Collected data
-*-*-
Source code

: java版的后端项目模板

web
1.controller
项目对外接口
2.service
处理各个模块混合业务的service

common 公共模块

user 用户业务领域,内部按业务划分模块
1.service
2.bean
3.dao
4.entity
-*-*-
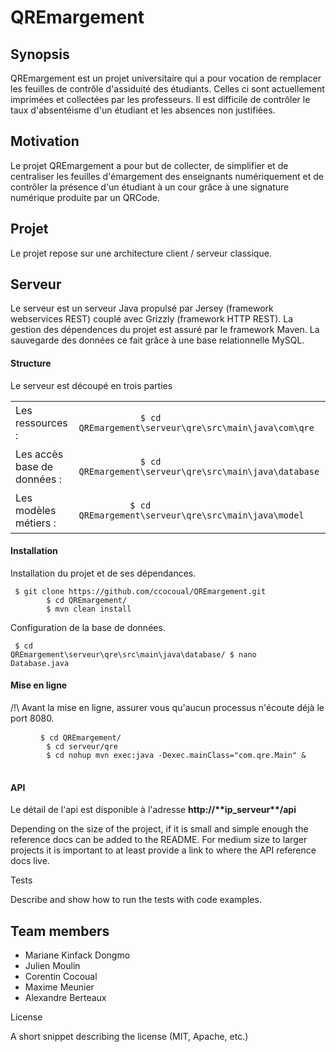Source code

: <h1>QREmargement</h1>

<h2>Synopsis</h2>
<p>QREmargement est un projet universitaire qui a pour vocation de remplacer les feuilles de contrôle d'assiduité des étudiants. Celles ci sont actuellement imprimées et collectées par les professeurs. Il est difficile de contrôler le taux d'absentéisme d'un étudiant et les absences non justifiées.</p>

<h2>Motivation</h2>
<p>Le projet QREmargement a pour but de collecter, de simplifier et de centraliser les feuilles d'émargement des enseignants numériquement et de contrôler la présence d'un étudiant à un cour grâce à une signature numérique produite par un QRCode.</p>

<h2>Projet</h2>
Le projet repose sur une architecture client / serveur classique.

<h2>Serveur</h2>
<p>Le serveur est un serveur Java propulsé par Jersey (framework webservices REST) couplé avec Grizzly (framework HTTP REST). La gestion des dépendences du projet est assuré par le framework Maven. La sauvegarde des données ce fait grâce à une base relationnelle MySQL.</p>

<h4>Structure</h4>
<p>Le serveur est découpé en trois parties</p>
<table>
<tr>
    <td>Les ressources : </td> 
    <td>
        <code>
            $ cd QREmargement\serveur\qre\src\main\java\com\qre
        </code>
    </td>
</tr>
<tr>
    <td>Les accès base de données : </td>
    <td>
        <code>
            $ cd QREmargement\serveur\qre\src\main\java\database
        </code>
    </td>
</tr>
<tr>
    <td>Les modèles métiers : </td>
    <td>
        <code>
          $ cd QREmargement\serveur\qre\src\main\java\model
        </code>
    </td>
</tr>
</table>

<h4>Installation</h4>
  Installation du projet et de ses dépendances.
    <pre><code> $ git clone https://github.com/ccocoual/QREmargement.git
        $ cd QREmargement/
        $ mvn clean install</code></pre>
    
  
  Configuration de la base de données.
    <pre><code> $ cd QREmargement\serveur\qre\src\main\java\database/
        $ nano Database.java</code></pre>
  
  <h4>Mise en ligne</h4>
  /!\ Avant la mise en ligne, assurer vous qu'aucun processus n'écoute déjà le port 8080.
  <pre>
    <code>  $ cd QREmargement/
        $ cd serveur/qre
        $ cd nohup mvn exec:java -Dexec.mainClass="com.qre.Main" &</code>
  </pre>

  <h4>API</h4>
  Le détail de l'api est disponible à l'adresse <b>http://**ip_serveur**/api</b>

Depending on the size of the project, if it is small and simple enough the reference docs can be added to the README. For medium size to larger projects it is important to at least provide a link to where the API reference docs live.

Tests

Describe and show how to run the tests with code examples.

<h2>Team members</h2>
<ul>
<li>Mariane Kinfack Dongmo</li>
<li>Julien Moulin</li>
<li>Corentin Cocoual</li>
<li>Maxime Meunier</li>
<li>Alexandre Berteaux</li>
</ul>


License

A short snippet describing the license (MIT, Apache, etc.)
-*-*-
> To do
Given the records above, restate word for word only the lines starting at the one with "Configuration de la base de données." and ending at the one with "A short snippet".

> Written reply
  Configuration de la base de données.
    <pre><code> $ cd QREmargement\serveur\qre\src\main\java\database/
        $ nano Database.java</code></pre>
  
  <h4>Mise en ligne</h4>
  /!\ Avant la mise en ligne, assurer vous qu'aucun processus n'écoute déjà le port 8080.
  <pre>
    <code>  $ cd QREmargement/
        $ cd serveur/qre
        $ cd nohup mvn exec:java -Dexec.mainClass="com.qre.Main" &</code>
  </pre>

  <h4>API</h4>
  Le détail de l'api est disponible à l'adresse <b>http://**ip_serveur**/api</b>

Depending on the size of the project, if it is small and simple enough the reference docs can be added to the README. For medium size to larger projects it is important to at least provide a link to where the API reference docs live.

Tests

Describe and show how to run the tests with code examples.

<h2>Team members</h2>
<ul>
<li>Mariane Kinfack Dongmo</li>
<li>Julien Moulin</li>
<li>Corentin Cocoual</li>
<li>Maxime Meunier</li>
<li>Alexandre Berteaux</li>
</ul>


License

A short snippet describing the license (MIT, Apache, etc.)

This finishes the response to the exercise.